Auld Nancy reached out and gently touched the scar that remained on Grayling's cheek. “You bear here a remembrance of our journey,” she said.

“Auld Nancy,” Grayling asked, “tell me truly: do you think 'tis over? That the wise folk are themselves again and not rooted to the ground, now that the force is vanquished? And will all be well, though Pansy has gone to the warlord with her hurtful magic?”

“I do not know, but I have hope. Hope is an excellent and necessary thing to have in this world. Hope and bread and good friends.” She sighed in satisfaction. “Now I am home, girl, and my belly full, I think I just might live.”

“Indeed I think you might, and ere long, you will have your weather magic back and be again cloud pusher, fog mistress, she who controls the rain.” Grayling paused a moment to frame a question and then asked, “What does magic feel like?”

Auld Nancy stared into the distance. “Using magic is like flying a kite. You think you are in control of it but then the wind catches it—it tugs and then shoots away like an arrow released from a bow.”

As it had done for Pansy, Grayling thought. “Sylvanus says true magic is like a sausage, made of bits and pieces of things we all have.”

“Aye, true. Magic be a paradox, everything and nothing,” said Auld Nancy.

“Pansy has skill and real power. Not everyone has such. I do not.”

“Pansy's is a powerful, greedy, wicked sort of magic. You too have skills.” Auld Nancy yawned and stretched. “But even better, you have good sense and a caring heart, sharp eyes in your head, and the wits to use them. No matter what magic she has or learns, Pansy will never have that.”

Grayling nodded. It was enough.

Pook climbed slowly out of Grayling's pocket and scoured the floor for crumbs and seeds. With a squeak of contentment, he climbed onto the pallet and settled down next to her to groom his whiskers.

The next morning, Grayling prepared to begin her walk home. She wrapped Desdemona Cork's shawl around Auld Nancy's frail shoulders and tied it tight. “I am reluctant to bid farewell to you, for I have grown fond of you and your grumbles.”

Auld Nancy smiled and said, “And I, you.

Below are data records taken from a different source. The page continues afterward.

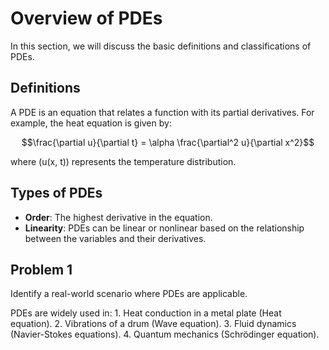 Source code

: # Overview of PDEs

In this section, we will discuss the basic definitions and classifications of PDEs.

## Definitions

A PDE is an equation that relates a function with its partial derivatives. For example, the heat equation is given by:

$$\frac{\partial u}{\partial t} = \alpha \frac{\partial^2 u}{\partial x^2}$$

where \(u(x, t)\) represents the temperature distribution.

## Types of PDEs

- **Order**: The highest derivative in the equation.
- **Linearity**: PDEs can be linear or nonlinear based on the relationship between the variables and their derivatives.

## Problem 1

Identify a real-world scenario where PDEs are applicable.

<answer>
PDEs are widely used in:
1. Heat conduction in a metal plate (Heat equation).
2. Vibrations of a drum (Wave equation).
3. Fluid dynamics (Navier-Stokes equations).
4. Quantum mechanics (Schrödinger equation).
</answer>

You have cared for me most tenderly.” She took two wrinkled apples from a green bowl, wrapped the last biscuits and large crumbs of the remaining cheese in a cloth, and gave the bundle to Grayling for her journey. Grayling gave the old woman a quick hug.

“Pook,” she said to the mouse, who was cleaning his paws with a tiny pink tongue, “we must be off. 'Tis a long walk to my valley.” Her heart gave a little flutter.

With a squeak and a sigh, the mouse said, “Mistress, this mouse is wearied from the traveling and quite elderly for a mouse.” He coughed once and continued in a weaker voice. “This mouse would stay here.”

Grayling was surprised at the rush of sadness and loss she felt. “Are you certain? What shall I do without you?”

“Ahh, Gray Eyes . . .” His voice grew faint and feathery, and he shuddered.